=== Provided information ===
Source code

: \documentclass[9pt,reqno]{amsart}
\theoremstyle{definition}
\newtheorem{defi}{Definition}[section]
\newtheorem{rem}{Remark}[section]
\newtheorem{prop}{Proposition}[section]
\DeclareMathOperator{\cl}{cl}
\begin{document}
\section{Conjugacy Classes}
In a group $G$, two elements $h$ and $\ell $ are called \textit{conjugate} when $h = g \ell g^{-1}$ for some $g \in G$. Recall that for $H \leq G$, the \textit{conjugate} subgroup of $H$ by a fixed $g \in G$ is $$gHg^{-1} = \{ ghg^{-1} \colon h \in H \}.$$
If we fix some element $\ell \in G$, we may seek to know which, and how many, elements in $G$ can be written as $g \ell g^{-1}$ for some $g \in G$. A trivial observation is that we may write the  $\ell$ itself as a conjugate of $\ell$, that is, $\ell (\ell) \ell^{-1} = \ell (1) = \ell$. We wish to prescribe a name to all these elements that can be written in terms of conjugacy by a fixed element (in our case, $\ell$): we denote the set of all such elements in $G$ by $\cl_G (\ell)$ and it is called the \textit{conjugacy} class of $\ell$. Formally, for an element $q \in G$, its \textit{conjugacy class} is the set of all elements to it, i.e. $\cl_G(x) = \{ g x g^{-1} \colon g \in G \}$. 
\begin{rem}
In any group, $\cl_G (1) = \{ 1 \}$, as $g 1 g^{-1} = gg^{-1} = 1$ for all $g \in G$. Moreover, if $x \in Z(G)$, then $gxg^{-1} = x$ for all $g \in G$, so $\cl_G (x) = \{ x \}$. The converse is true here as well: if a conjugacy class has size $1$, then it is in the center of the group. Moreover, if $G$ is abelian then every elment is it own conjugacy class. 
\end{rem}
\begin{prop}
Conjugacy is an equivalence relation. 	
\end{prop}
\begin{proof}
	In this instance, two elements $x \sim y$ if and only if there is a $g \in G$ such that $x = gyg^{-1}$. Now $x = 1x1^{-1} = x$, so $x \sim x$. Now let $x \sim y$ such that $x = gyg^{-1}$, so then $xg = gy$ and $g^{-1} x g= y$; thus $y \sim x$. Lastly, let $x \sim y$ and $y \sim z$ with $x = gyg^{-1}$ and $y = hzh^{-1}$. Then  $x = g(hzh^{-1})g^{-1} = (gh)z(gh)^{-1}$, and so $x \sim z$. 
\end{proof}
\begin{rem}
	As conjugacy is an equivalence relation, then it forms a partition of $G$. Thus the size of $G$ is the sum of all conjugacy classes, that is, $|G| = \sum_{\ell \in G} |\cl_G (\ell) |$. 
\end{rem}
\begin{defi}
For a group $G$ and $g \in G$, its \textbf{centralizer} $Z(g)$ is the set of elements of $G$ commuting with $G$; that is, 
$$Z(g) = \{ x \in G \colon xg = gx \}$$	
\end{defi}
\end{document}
===
▶ _Task objective_
Nothing but a number should be given for this: how many lines in the entries above contain "size"?

▶ _Answer section_
2